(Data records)
§

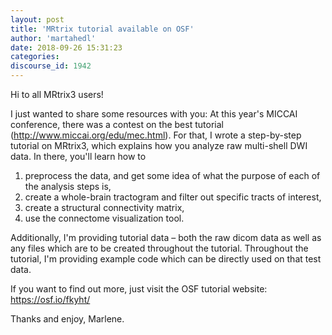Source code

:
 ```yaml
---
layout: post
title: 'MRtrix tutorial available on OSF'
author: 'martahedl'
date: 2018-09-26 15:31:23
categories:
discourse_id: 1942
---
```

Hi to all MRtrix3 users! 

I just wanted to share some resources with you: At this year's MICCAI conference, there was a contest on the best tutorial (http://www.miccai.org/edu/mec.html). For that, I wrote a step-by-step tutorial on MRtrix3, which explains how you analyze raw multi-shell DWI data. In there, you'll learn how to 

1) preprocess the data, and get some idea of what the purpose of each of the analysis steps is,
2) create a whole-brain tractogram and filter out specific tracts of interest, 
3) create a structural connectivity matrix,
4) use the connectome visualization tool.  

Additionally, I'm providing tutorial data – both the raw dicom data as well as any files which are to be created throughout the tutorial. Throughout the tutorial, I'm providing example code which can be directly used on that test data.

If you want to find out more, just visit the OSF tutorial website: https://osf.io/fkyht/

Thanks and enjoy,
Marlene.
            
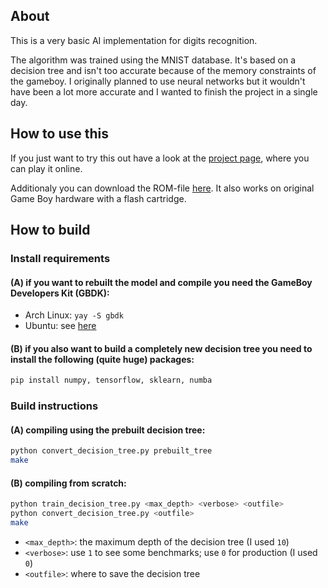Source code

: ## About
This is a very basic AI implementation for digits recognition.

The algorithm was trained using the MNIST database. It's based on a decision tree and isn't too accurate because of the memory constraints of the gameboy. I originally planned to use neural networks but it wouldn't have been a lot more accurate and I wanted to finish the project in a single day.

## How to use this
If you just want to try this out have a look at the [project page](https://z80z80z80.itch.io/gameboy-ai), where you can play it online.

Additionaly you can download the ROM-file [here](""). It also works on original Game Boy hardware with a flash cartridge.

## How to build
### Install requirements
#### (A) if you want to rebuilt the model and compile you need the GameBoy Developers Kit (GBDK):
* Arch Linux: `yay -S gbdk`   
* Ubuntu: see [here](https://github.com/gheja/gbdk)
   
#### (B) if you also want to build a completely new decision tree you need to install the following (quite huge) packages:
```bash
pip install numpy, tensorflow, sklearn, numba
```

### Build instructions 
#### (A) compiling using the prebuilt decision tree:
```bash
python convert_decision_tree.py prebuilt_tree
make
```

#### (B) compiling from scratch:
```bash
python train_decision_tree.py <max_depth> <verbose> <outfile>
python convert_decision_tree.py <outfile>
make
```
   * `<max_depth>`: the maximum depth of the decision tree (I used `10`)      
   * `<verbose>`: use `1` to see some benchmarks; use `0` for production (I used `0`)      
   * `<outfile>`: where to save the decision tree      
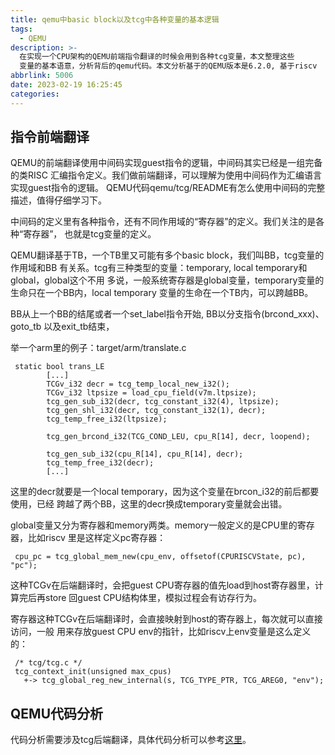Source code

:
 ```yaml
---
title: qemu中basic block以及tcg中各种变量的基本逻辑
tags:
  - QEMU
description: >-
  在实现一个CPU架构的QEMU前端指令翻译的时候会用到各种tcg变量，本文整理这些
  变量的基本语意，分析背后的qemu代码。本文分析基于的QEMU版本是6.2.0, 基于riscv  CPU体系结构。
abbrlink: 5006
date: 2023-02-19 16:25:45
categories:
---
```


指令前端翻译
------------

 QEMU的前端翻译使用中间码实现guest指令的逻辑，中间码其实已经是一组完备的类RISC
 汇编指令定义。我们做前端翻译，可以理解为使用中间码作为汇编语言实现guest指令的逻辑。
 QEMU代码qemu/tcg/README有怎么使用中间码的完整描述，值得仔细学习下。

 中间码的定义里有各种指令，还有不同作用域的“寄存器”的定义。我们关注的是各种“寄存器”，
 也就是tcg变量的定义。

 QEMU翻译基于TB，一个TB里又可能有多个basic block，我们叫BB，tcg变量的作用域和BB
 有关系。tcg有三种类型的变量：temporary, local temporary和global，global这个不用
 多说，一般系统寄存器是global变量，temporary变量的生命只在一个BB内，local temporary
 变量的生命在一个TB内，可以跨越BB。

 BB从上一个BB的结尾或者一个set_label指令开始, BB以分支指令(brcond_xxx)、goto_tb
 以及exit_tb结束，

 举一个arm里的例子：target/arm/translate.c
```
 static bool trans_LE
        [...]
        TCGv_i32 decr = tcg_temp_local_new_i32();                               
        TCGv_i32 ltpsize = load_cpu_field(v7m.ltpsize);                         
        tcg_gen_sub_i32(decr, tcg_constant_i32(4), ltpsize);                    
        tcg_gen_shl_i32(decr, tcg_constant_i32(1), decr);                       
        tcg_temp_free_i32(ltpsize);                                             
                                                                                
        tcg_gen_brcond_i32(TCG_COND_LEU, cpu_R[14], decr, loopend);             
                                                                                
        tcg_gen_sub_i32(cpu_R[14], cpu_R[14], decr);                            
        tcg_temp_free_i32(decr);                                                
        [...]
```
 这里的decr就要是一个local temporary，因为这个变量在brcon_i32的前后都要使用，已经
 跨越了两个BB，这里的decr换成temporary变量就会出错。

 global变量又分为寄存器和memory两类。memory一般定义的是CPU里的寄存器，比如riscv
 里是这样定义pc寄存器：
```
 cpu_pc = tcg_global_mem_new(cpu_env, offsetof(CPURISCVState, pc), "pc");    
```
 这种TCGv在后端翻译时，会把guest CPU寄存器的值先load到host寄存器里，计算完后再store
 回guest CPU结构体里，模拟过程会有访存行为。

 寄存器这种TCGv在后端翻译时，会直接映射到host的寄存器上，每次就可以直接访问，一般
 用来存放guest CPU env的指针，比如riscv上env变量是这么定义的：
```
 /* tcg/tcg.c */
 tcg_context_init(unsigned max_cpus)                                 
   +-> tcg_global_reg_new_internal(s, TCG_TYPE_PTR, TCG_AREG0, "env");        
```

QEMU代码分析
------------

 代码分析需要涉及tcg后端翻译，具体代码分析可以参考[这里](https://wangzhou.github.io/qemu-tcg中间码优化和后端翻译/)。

§

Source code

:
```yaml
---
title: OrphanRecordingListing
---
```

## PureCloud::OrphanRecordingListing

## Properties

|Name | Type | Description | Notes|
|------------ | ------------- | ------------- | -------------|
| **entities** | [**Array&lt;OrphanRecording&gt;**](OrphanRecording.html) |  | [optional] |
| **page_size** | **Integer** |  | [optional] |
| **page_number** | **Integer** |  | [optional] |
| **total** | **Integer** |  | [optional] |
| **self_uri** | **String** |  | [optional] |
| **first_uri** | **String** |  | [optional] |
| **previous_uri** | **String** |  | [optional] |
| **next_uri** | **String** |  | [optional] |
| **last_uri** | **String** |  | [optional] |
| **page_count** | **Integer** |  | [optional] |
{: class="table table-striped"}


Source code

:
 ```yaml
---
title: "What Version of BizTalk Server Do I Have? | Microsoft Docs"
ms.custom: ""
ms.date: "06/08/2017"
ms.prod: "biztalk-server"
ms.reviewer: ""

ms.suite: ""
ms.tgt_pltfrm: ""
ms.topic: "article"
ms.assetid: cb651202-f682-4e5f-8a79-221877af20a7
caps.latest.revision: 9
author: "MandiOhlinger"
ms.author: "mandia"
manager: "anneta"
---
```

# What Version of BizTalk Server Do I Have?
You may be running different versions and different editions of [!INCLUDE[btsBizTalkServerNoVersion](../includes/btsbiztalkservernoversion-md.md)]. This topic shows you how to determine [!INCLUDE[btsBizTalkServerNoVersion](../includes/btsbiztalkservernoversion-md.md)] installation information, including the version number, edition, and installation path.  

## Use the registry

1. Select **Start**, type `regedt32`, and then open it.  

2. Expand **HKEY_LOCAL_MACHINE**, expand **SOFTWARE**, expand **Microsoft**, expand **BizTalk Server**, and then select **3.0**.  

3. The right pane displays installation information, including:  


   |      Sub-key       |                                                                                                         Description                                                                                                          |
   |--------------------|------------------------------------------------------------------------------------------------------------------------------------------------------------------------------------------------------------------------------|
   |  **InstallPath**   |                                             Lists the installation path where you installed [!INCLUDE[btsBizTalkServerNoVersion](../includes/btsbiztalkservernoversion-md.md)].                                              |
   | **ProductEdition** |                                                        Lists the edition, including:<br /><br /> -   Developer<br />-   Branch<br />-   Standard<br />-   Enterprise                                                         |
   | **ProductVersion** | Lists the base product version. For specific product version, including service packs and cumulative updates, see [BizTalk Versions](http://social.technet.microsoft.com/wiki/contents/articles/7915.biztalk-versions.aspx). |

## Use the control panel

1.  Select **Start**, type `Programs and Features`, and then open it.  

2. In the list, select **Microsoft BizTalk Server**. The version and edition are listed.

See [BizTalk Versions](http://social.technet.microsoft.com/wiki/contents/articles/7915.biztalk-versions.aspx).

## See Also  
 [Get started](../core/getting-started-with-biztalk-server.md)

§

__Aim of the exercise__: The expected answer is every line in the data above that carries the string "github".

__Answer__:
* Ubuntu: see [here](https://github.com/gheja/gbdk)
 代码分析需要涉及tcg后端翻译，具体代码分析可以参考[这里](https://wangzhou.github.io/qemu-tcg中间码优化和后端翻译/)。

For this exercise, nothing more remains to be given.